Question & Answer
QUESTION

Find the line parallel to 2x+5y+6=0 and passing through (2, 4).

ANSWER Verified Verified
Hint: We will convert equation \[2x+5y+6=0\] into slope intercept form \[y=mx+c\] and then get the slope from it. Then we will substitute this slope and the coordinate (2,4) in point slope form \[y-{{y}_{1}}=m(x-{{x}_{1}})\] to get our answer.

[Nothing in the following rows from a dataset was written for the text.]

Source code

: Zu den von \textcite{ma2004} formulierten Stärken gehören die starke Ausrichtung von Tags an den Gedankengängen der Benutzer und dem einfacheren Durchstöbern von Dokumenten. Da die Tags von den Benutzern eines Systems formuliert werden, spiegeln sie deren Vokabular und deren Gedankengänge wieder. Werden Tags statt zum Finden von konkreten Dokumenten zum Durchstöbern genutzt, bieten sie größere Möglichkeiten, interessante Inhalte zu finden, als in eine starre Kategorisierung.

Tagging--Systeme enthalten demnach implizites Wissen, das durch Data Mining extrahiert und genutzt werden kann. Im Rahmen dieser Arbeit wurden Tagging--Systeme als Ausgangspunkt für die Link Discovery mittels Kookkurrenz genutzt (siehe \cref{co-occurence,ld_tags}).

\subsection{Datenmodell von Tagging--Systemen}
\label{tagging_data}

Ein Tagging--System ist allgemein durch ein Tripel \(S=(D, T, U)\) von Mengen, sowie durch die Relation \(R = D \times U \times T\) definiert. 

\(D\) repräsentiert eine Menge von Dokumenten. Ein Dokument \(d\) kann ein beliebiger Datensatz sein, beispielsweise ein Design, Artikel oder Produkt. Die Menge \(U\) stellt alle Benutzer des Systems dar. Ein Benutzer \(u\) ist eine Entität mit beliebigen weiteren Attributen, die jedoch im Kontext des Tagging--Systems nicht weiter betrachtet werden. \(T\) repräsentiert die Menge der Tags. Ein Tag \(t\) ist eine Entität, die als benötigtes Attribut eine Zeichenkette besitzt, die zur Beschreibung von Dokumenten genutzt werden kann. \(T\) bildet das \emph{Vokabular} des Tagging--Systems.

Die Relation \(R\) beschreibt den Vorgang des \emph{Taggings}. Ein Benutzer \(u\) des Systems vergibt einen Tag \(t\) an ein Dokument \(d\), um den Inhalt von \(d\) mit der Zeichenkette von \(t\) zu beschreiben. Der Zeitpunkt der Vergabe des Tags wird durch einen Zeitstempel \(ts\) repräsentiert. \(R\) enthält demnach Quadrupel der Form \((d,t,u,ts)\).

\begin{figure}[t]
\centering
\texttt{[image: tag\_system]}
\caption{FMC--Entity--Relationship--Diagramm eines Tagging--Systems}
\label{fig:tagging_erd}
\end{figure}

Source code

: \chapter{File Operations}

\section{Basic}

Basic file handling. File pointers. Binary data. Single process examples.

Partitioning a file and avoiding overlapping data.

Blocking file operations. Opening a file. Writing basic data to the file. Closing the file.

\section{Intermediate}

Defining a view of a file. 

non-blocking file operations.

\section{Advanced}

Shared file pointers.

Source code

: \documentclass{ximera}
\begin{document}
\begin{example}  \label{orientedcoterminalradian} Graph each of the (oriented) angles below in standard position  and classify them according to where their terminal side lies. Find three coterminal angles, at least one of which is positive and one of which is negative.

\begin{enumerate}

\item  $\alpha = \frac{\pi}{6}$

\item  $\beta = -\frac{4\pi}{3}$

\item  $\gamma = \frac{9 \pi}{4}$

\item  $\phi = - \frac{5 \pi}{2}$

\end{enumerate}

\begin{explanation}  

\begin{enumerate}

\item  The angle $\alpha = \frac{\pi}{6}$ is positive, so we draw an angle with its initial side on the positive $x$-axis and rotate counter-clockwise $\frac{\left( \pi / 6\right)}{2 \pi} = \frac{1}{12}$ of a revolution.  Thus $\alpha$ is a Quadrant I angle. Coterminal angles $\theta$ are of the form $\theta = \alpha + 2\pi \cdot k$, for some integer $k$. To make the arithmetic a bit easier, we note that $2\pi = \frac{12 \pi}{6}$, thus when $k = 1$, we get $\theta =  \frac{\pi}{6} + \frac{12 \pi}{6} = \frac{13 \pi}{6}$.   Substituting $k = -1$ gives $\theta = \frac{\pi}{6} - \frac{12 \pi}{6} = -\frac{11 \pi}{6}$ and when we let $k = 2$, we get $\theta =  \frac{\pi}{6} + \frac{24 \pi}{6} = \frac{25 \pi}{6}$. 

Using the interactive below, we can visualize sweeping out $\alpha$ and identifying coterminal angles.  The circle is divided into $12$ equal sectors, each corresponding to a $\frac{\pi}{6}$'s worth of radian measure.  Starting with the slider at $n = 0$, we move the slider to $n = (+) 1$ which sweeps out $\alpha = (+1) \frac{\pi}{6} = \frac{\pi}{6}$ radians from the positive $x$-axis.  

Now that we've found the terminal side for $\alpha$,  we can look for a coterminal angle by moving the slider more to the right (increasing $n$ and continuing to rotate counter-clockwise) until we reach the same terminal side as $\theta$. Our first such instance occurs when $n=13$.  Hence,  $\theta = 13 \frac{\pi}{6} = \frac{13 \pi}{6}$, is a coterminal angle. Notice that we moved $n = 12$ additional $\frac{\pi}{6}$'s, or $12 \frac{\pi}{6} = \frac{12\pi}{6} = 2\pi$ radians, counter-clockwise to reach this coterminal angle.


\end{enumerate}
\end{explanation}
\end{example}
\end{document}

Complete step-by-step answer:
Before proceeding with the question, we should know the concepts related to the equation of lines and its different forms.
Linear equations are a combination of constants and variables.
The most common form of linear equations is slope-intercept form, which is represented as;
\[y=mx+c.....(1)\] where y and x are the points in the x-y plane, m is the slope of the line (also called gradient) and c is the intercept (a constant value).
For example, \[y=5x+2\]. In this slope(m) is 5 and intercept is 2.
In point slope form of linear equation, a straight line equation is formed by considering the points in x-y plane, such that:
\[y-{{y}_{1}}=m(x-{{x}_{1}}).......(2)\] where \[({{x}_{1}},{{y}_{1}})\] are the coordinates of the line.
Now transforming \[2x+5y+6=0\] in slope intercept form to find the slope of the equation. We get,
\[y=-\dfrac{2}{5}x-\dfrac{6}{5}.....(3)\]
Now on comparing equation (3) with equation (1) we get the slope of this line \[m=-\dfrac{2}{5}\].
Now it is mentioned in the question that the equation of the line we have to find is parallel to \[2x+5y+6=0\] and hence the slopes of both these equations will be equal. So now substituting the value of m in equation (2) we get,
\[y-{{y}_{1}}=-\dfrac{2}{5}(x-{{x}_{1}}).......(4)\]
And it is also mentioned in the question that the line passes through (2, 4). So now substituting \[{{x}_{1}}=2\] and \[{{y}_{1}}=4\] in equation (4) we get,
\[y-4=-\dfrac{2}{5}(x-2).......(5)\]
Now rearranging and simplifying equation (5) we get,
\[\begin{align}
  & \,\Rightarrow 5y-20=-2x+4 \\
 & \Rightarrow 2x+5y-24=0 \\
\end{align}\]
Hence the line parallel to \[2x+5y+6=0\] and passing through (2, 4) is \[2x+5y-24=0\].

Note: An alternate and less time consuming solution is
The equation of line is \[2x+5y+6=0......(6)\] So equation of any line parallel to given line can be written as \[2x+5y+k=0.......(7)\]
The line passes through (2,4) so substituting these coordinates in equation (7) we get,
\[\begin{align}
  & \,\Rightarrow 2\times 2+5\times 4+k=0 \\
 & \,\Rightarrow k=-4-20=-24 \\
\end{align}\]
So the line parallel to \[2x+5y+6=0\] is \[2x+5y-24=0\].